Trading fundamentals of USD/CHF
Instead of portraying it as a safe-haven currency pair, we prefer to view USD/CHF as the panic button of forex markets. When unexpected geopolitical news hits the proverbial fan, USD/CHF usually reacts the fastest and the farthest.
In terms of overall market volume, USD/CHF only accounts for 4 percent of global daily trading volume according to the 2004 BIS survey. With such a small share of market turnover, you’d be right in wondering why it’s considered a major pair in the first place. And that’s probably the key takeaway from what we discussed here: In terms of liquidity, Swissy is not a major.
Trading USD/CHF by the numbers
USD/CHF is quoted in terms of the number of CHF per USD. At a USD/CHF rate of 1.1545, it costs CHF 1.1545 to buy $1. USD/CHF trades in the overall direction of the U.S. dollar and inversely to the CHF. If the USD/CHF rate moves higher, the USD is strengthening and the CHF is weakening. The USD is the primary currency in the pairing, and the CHF is the secondary currency. That means
- USD/CHF is traded in amounts denominated in USD. In online currency trading platforms, standard lot sizes are $100,000, and mini lot sizes are $10,000.
- The pip value, or minimum price fluctuation, is denominated in CHF.
- Profit and loss accrues in CHF. For one standard lot position size, each pip is worth CHF 10; for one mini lot position size, each pip is worth CHF 1. To convert those amounts to USD, divide the CHF amount by the USD/CHF rate. Using 1.2500 as the rate, CHF 10 = $8 and CHF 1 = 0.80. The pip value will change over time as the level of the USD/CHF exchange rate fluctuates, with a lower USD/CHF rate giving a higher php value in USD terms, and vice versa.
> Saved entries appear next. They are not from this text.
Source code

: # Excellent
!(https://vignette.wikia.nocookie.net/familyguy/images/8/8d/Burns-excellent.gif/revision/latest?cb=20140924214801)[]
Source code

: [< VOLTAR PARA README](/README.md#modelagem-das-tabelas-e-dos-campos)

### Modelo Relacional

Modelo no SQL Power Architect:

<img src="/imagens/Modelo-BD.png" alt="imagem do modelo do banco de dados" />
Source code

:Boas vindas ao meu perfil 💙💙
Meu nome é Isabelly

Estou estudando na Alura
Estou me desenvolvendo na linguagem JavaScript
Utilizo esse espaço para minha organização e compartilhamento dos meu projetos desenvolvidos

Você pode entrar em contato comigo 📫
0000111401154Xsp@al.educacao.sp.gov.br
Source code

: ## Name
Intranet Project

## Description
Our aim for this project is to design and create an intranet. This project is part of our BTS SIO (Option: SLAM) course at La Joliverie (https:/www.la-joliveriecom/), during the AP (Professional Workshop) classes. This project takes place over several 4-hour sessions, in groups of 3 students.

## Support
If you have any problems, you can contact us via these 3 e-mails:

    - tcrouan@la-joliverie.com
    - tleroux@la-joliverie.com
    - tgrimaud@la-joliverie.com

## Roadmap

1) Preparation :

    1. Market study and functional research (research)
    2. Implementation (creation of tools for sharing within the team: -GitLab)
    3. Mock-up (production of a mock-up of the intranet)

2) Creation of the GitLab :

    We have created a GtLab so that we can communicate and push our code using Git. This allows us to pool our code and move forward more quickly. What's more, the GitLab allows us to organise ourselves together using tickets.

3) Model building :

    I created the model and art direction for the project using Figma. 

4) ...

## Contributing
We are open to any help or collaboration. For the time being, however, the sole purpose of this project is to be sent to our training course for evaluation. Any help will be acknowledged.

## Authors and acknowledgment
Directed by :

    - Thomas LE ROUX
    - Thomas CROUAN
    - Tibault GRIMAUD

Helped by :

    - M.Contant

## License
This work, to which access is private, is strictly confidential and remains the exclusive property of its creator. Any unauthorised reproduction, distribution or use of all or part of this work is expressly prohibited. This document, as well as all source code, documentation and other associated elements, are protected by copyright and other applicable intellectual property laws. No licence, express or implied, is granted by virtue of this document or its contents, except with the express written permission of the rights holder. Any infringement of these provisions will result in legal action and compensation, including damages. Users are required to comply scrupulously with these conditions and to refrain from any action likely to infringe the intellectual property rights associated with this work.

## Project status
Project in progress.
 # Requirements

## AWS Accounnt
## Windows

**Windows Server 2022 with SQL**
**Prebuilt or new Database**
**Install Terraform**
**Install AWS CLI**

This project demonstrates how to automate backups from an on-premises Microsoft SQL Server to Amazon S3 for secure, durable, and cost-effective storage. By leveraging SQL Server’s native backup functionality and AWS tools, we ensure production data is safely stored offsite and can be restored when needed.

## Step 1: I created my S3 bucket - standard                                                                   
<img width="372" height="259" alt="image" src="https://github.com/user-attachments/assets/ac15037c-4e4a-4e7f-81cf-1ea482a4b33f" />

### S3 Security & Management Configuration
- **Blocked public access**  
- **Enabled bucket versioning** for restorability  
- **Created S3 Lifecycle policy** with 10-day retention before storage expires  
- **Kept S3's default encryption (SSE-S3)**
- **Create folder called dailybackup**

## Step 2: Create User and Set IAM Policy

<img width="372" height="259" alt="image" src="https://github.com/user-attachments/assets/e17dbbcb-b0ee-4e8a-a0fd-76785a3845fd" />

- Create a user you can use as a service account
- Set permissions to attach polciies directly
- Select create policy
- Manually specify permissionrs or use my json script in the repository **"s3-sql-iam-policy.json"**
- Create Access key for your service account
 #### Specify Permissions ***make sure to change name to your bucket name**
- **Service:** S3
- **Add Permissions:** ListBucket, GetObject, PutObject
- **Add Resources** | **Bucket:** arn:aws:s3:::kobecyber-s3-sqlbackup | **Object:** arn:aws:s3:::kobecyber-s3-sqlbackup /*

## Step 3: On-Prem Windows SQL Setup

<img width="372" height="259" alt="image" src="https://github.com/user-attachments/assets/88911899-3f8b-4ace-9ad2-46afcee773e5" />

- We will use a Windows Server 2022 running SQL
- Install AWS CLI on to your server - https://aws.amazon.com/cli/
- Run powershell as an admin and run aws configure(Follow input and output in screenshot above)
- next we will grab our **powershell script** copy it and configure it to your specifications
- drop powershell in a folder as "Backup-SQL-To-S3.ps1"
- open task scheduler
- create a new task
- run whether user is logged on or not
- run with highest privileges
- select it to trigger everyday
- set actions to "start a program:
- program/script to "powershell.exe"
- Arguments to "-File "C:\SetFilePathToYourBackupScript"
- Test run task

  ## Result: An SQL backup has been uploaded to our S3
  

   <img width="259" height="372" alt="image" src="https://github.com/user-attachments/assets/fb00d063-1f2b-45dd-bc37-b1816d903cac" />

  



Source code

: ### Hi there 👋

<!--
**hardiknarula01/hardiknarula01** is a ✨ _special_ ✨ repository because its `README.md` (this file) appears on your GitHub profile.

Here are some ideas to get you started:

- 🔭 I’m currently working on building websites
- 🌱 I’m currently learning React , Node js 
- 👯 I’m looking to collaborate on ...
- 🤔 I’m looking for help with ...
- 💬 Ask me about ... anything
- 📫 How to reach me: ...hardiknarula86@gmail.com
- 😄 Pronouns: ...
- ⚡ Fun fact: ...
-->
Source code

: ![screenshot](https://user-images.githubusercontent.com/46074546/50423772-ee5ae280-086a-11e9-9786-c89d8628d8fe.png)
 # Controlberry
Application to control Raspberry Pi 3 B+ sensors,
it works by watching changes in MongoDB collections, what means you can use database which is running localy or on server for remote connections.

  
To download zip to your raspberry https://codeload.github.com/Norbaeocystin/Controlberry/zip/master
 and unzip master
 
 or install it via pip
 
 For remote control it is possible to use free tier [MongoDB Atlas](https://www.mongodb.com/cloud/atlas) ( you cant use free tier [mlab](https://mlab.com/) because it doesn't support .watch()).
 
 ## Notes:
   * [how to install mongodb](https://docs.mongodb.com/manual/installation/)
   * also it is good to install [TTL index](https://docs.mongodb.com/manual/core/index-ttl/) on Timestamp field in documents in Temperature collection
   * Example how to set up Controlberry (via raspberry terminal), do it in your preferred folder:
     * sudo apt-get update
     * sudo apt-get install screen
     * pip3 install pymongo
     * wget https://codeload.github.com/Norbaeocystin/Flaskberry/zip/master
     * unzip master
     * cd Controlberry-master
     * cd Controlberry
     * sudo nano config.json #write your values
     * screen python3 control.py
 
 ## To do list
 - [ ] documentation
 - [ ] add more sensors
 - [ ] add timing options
- Margin calculations are typically calculated in USD. So it’s a straight forward calculation using the leverage rate to see how much margin is required to hold a position in USD/CHF. At 100:1 leverage, $1,000 of available margin is needed to open a standard-size position of 100,000 USD/CHF.
Keeping the focus on Europe
When looking at economic fundamentals, its worth remembering that Switzerland conducts the vast share (about 80 percent) of its foreign trade with the Eurozone and remaining EU countries. So when it comes to the value of the CHF, the Swiss are most concerned with its level against the EUR as opposed to the USD.
The Swiss National Bank (SNB), the Swiss central bank, tends to get involved in the forex market only when the Swiss franc is either too strong or too weak against the euro. If the CHF is too weak, it can import inflation (higher CHF prices for the same goods), upsetting the SNB’s carefully laid plans to tame inflation. If the CHF is too strong, it can hurt Swiss exports (more euros needed to buy the same Swiss goods).
The SNB typically prefers to use verbal intervention to influence the value of the CHF, and SNB comments frequently stir up USD/CHF and EUR/CHF trading. Since the introduction of the euro in 1999, EUR/CHF has been confined mostly to a relatively range.
Important Swiss economic reports
Swiss data tends to get lost in the mix of data reports out of the United States and the Eurozone, with many in the market looking at Switzerland as a de facto Eurozone member. In that sense, market reactions to Swiss data and events primarily show up in EUR/CHF cross rates. The important Swiss data to keep an eye on are
- SNB rate decision and speeches by directorate members
- KOF Index of Globalization Swiss leading indicator
- Retail sales
- Trade Balance
- PPI and CPI
- Unemployment rate


0 responses so far ↓
There are no comments yet...Kick things off by filling out the form below.
You must log in to post a comment.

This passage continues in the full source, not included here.